══ Materials provided ══
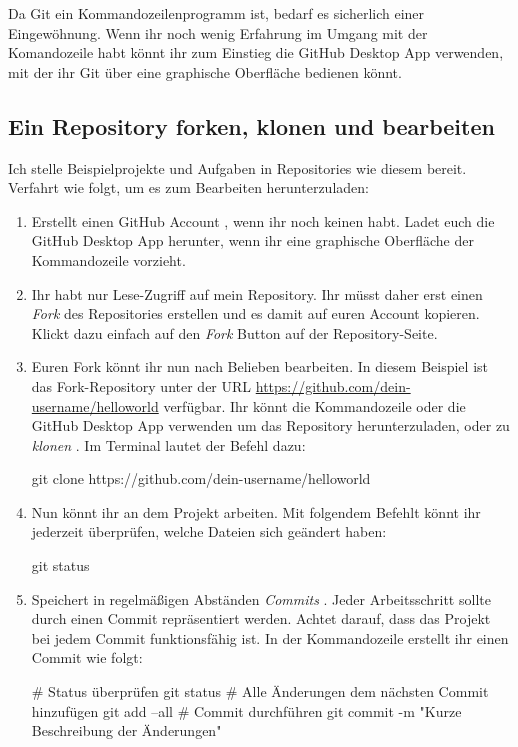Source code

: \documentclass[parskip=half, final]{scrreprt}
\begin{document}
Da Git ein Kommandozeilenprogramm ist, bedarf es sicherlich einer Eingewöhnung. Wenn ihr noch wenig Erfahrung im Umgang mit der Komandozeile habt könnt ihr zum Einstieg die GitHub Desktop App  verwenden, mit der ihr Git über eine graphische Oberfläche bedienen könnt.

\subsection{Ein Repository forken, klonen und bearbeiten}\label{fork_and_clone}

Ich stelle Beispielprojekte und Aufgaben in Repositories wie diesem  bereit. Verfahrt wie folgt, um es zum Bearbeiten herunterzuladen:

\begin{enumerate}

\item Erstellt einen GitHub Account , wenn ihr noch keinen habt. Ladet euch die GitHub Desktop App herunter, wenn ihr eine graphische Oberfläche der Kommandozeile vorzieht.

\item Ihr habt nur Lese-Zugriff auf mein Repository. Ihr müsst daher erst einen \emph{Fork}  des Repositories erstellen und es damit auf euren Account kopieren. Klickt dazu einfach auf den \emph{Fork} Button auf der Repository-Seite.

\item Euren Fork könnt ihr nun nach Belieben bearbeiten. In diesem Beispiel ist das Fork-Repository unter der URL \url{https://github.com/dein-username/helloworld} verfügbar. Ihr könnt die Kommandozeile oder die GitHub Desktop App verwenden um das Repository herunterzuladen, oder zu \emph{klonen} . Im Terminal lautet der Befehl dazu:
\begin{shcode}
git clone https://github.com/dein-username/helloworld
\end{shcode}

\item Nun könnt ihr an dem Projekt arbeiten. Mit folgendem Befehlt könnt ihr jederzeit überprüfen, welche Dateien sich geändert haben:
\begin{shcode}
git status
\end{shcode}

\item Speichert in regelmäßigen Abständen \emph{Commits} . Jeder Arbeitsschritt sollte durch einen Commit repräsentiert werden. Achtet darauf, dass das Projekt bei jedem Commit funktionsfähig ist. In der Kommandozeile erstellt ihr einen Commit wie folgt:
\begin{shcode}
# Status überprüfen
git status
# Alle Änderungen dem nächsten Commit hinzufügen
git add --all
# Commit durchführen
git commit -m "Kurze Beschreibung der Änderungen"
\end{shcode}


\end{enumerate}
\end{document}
═══
══ Materials provided ══
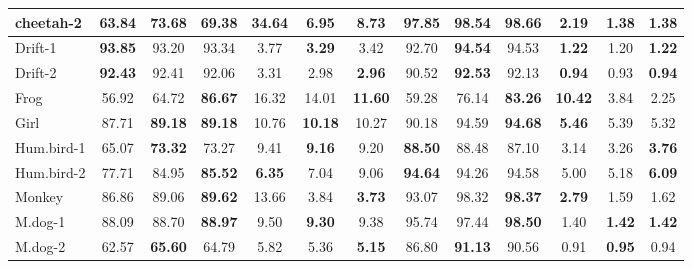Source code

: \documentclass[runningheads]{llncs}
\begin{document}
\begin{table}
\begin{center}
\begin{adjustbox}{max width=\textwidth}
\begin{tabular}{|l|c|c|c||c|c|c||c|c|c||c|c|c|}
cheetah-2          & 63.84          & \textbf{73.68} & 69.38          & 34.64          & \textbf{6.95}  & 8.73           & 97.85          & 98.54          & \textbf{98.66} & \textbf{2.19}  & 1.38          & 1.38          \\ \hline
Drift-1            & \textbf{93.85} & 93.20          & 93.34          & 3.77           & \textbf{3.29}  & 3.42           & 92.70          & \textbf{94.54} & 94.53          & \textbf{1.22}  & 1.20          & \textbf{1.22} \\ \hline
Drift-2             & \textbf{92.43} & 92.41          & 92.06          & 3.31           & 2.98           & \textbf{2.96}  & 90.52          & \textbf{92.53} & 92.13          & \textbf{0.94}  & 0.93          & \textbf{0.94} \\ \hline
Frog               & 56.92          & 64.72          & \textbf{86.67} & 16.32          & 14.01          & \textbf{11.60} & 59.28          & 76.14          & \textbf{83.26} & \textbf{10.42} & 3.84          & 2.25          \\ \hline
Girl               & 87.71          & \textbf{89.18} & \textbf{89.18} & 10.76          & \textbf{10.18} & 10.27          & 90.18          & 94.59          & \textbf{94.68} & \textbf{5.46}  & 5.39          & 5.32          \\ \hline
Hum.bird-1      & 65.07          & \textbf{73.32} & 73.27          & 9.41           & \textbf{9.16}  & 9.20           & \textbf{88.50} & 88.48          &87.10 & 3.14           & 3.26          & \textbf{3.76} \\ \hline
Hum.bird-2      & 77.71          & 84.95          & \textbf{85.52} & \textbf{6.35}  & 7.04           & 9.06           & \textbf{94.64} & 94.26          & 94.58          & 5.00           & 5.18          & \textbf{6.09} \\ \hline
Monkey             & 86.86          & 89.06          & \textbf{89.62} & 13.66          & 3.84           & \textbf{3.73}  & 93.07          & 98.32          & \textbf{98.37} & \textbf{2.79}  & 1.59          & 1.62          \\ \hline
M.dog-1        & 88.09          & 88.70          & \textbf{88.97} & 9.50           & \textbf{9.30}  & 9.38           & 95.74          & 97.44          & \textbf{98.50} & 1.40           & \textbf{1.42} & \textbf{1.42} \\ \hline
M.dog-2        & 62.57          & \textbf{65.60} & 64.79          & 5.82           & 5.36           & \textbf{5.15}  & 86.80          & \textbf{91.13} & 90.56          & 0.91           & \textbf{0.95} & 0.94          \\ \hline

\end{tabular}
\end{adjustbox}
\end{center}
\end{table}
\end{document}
═══
| What to produce |
A copy of each line above that holds the word "adjustbox" is the expected answer.

| Reply |
\begin{adjustbox}{max width=\textwidth}
\end{adjustbox}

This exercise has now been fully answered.